Corlyss_D wrote:Very trendy opinion, that quality over quantity thing. I'm doubtful. Look around you. Can you honestly say that the majority of people are worse off now than they were 60 years ago, when the West was as close to collapse as it has ever been since the end of the Roman empire? If you think you can, I'd like to see your stats, you know, evidence. By just about any measure you care to think of the majority of people are much better off now than they were in 1946. It may be galling to the philosophers and culture vultures, but health and prosperity are the only indices that count.
Let's look at your statement point by point.

Your main assertion, "health and prosperity are the only indices that count," is a technological (health) and materialist (prosperity) assessment of utilitarianism.

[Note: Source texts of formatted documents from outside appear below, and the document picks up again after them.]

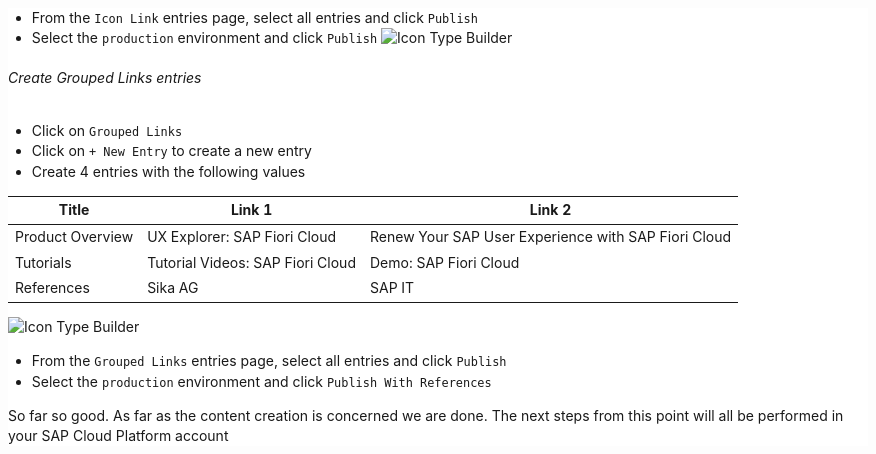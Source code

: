 - From the `Icon Link` entries page, select all entries and click `Publish`
- Select the `production` environment and click `Publish`
![Icon Type Builder](/resources/document/image014.png)

###### Create _Grouped Links_ entries
- Click on `Grouped Links`
- Click on `+ New Entry` to create a new entry
- Create 4 entries with the following values

Title | Link 1  | Link 2
------------ | ------------- | -------------
Product Overview | UX Explorer: SAP Fiori Cloud | Renew Your SAP User Experience with SAP Fiori Cloud
Tutorials | Tutorial Videos: SAP Fiori Cloud | Demo: SAP Fiori Cloud
References | Sika AG| SAP IT
![Icon Type Builder](/resources/document/image015.png)
- From the `Grouped Links` entries page, select all entries and click `Publish`
- Select the `production` environment and click `Publish With References`

So far so good. As far as the content creation is concerned we are done.
The next steps from this point will all be performed in your SAP Cloud Platform account
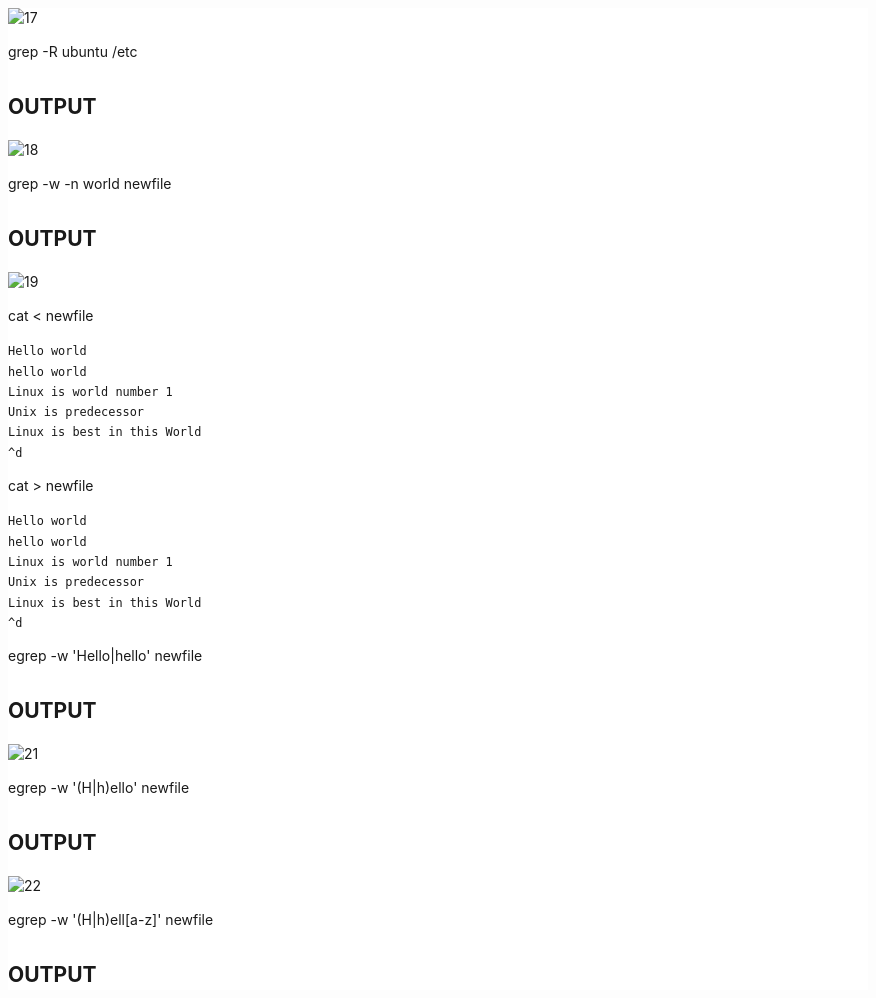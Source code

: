 <img width="465" height="75" alt="17" src="https://github.com/user-attachments/assets/ac9e5702-9d9d-4680-ab09-6c32a55276c9" />




grep -R ubuntu /etc
## OUTPUT


<img width="884" height="862" alt="18" src="https://github.com/user-attachments/assets/daac427e-01f3-4e94-9a32-966cd49181d2" />


grep -w -n world newfile   
## OUTPUT
<img width="486" height="96" alt="19" src="https://github.com/user-attachments/assets/dbc5c3d8-8547-495d-bc64-18bf15f0ff2c" />


cat < newfile 
```
Hello world
hello world
Linux is world number 1
Unix is predecessor
Linux is best in this World
^d
```

cat > newfile
```
Hello world
hello world
Linux is world number 1
Unix is predecessor
Linux is best in this World
^d
 ```
egrep -w 'Hello|hello' newfile 
## OUTPUT

<img width="442" height="101" alt="21" src="https://github.com/user-attachments/assets/21a1b2b6-c570-4aa6-a839-561aec92551a" />


egrep -w '(H|h)ello' newfile 
## OUTPUT
<img width="463" height="106" alt="22" src="https://github.com/user-attachments/assets/1a2b233e-2b8b-4580-ba06-66c023ec59d6" />



egrep -w '(H|h)ell[a-z]' newfile 
## OUTPUT
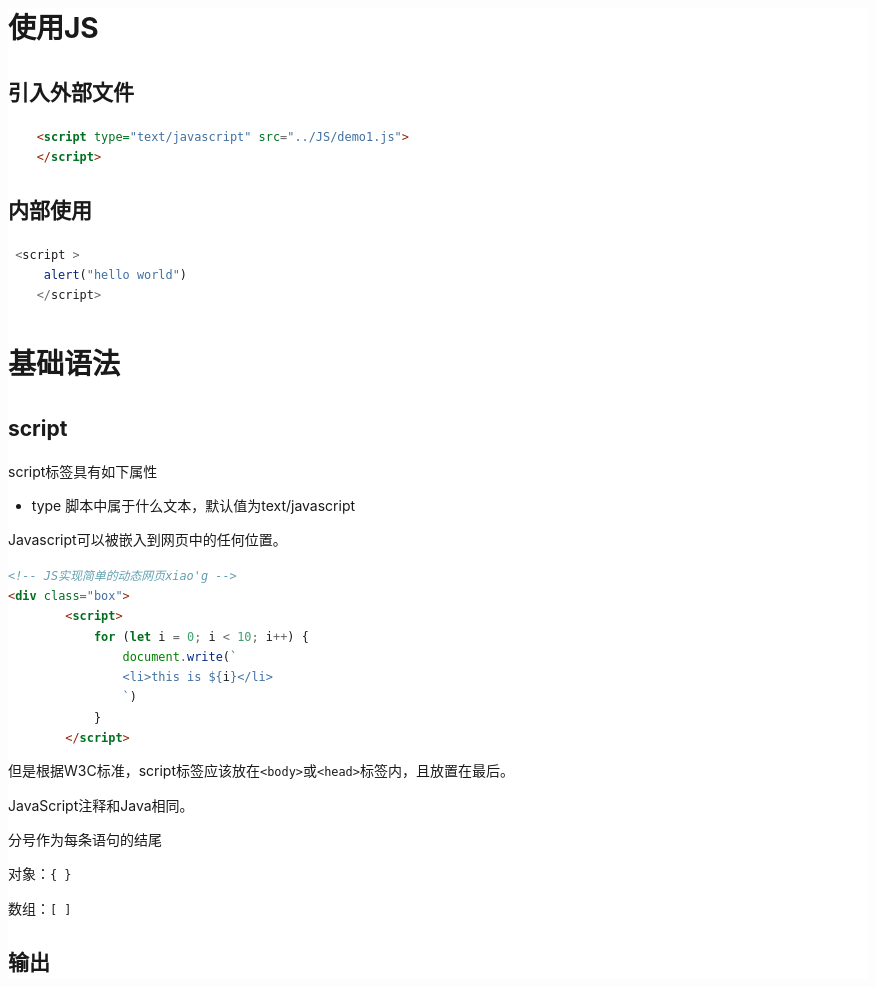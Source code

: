 # 使用JS

## 引入外部文件

```html
    <script type="text/javascript" src="../JS/demo1.js">
    </script>
```

## 内部使用

```js
 <script >
     alert("hello world")
    </script>
```



# 基础语法

## script

script标签具有如下属性

- type 脚本中属于什么文本，默认值为text/javascript

Javascript可以被嵌入到网页中的任何位置。

```html
<!-- JS实现简单的动态网页xiao'g -->    
<div class="box">
        <script>
            for (let i = 0; i < 10; i++) {
                document.write(`
                <li>this is ${i}</li>
                `)
            }
        </script>
```

但是根据W3C标准，script标签应该放在`<body>`或`<head>`标签内，且放置在最后。

JavaScript注释和Java相同。

分号作为每条语句的结尾

对象：`{ }`

数组：`[ ]`

## 输出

http://plato.stanford.edu/entries/conse ... sm/#ClaUti

As the entry points out, this verges on pure materialism and hedonism. What is left out?

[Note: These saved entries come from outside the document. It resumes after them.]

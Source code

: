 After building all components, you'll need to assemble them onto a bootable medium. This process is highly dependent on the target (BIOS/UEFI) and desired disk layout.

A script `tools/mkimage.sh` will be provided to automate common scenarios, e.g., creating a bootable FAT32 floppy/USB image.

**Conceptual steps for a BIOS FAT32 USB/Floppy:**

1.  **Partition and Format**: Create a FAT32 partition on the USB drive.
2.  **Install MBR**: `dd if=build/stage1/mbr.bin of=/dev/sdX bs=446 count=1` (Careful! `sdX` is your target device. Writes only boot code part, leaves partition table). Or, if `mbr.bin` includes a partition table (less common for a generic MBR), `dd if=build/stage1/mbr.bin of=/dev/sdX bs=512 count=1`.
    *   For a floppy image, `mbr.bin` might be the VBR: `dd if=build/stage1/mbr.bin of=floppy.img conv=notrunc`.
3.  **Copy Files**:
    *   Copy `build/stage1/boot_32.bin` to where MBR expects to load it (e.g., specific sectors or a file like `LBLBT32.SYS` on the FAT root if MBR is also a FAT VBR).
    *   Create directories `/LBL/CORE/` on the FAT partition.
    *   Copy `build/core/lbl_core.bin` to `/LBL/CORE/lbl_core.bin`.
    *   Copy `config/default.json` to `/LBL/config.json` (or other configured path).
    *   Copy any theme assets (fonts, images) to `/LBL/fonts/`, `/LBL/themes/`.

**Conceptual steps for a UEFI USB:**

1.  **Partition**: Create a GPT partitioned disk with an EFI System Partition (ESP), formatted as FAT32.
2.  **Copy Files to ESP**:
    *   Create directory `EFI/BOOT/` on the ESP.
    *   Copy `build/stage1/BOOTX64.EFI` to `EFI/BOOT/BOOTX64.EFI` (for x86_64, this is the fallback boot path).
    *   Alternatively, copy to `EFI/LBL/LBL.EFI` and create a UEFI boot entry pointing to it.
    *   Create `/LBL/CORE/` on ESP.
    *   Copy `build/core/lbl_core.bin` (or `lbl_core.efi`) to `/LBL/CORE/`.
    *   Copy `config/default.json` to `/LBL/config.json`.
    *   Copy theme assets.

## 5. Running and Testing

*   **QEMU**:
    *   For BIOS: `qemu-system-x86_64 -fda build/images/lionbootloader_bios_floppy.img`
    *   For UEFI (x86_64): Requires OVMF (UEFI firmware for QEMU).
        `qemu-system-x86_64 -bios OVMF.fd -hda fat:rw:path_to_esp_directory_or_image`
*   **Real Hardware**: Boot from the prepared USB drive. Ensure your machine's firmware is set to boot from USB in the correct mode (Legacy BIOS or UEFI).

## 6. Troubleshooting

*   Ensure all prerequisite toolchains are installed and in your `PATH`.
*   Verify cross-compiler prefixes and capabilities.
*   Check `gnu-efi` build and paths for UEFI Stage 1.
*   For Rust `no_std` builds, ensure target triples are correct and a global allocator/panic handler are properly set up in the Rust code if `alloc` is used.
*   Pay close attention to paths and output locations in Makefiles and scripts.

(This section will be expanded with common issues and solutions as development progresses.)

1. Threats to the wellbeing of nations
2. Cultural considerations
3. Psychological condition

As far as "trendy" goes ;) it seems to me the only enduring historical trend is complacency.

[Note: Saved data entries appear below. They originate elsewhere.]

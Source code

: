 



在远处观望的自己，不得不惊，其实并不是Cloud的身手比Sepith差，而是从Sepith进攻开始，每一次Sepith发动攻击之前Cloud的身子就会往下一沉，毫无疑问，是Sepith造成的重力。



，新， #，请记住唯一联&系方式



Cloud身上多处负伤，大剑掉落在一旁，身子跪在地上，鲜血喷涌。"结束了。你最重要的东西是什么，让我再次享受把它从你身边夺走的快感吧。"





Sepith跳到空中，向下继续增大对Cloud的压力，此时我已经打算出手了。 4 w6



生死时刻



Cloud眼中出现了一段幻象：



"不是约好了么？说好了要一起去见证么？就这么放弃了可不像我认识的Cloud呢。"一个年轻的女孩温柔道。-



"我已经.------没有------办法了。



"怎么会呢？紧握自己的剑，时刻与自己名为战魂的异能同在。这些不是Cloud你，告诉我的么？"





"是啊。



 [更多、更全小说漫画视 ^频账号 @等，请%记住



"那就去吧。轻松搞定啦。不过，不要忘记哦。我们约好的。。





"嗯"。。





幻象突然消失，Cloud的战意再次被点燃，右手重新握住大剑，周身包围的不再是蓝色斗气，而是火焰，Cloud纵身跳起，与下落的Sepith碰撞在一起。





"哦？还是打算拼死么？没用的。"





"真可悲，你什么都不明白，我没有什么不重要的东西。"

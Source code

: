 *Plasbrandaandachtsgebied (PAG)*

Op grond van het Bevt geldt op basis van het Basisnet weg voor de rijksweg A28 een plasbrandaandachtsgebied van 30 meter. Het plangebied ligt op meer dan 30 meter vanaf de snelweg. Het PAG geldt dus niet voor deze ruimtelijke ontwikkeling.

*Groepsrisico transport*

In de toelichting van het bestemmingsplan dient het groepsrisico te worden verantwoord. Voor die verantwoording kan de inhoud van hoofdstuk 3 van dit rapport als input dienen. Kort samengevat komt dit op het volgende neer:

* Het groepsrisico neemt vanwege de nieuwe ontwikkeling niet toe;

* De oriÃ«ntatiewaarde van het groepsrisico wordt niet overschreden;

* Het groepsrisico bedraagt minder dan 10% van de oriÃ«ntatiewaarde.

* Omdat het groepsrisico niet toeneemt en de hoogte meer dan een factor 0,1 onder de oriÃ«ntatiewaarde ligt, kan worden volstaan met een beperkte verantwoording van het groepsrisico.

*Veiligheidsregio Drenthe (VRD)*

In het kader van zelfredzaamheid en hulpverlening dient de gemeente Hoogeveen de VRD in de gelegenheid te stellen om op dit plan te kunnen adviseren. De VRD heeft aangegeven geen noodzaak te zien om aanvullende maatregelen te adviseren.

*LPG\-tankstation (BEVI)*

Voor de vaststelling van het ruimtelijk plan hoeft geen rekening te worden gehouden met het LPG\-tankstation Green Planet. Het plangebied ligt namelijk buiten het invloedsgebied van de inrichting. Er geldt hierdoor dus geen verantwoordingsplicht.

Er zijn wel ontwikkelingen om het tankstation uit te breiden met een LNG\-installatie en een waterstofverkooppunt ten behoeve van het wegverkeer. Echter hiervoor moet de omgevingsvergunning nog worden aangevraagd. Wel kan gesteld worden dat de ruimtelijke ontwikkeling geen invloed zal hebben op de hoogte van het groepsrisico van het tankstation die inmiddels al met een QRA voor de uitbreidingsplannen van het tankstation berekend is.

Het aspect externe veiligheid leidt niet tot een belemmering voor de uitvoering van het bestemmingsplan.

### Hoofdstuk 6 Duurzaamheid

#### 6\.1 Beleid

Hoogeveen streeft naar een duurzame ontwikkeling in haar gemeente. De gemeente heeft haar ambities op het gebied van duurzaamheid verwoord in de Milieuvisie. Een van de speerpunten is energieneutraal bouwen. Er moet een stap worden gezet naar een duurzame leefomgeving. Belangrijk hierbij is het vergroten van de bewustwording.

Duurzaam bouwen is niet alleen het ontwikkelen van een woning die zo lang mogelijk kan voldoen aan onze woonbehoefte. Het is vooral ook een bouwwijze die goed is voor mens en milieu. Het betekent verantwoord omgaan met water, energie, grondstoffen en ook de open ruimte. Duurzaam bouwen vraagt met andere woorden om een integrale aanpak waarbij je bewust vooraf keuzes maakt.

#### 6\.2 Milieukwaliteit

If you accept these premises, we can move on to the rest of the debate.

Brendan

Post by Brendan » Wed Dec 06, 2006 6:12 pm

[This book argues that] the death of Homer means an erasure of an entire way of looking at the world, a way diametrically opposite to the new gods that now drive America: therapeutics, moral relativism, blind allegiance to progress, and the glorification of material culture. The loss of Classical learning and the Classical spirit as an antidote to the toxin of popular culture has been grievous to America, and it can be sensed in the rise of almost everything antithetical to Greek ideas and values: the erosion of the written and spoken word; the rise of commitments, both oral and written, that are not binding; the search for material and sensual gratification in place of spiritual growth and sacrifice; the growing conformity of urban life at the expense of the individual and the ethos of individualism; ahistoricism and a complete surrender to the present; the demise of the middle class.

When Garry Wills claims that the “concept of a serene core of cultural values at the center of Western civilization is entirely false” (New York Times magazine [February 16, 1997], p40), he simplifies and misrepresents the debate. (Has any contemporary scholar claimed the core was “serene”?) Mr. Wills is unaware that everything he now takes for granted in his own life—his freedom, his ability to question, provoke and censure, his education, his material bounty, his safety and security, everything from his computer to his degree to his library—derive from a core of Western values that are quite different from other cultures and that began with the Greeks. Certainly the Classical worlds have been variously interpreted by different cultures at different times through the last two millennia, but to conclude from this comforting bromide that there was no real “core” to Greek culture itself, a set of values accessible even now to readers of Greek and of importance to all of us today, is simply a lazy nod to postmodern hypocrisy.

Hanson, Victor Davis and Heath, John – Who Killed Homer? [Encounter p158-159]


If physical health and material consumption are now the only indices that matter, Western Civ is lost already. It wasn't just toys and drugs, for some. The West was far richer in art, aesthetics, science and educated and civilized people fifty years ago than today - not merely as a percentage of the population or cultural output, but total numbers.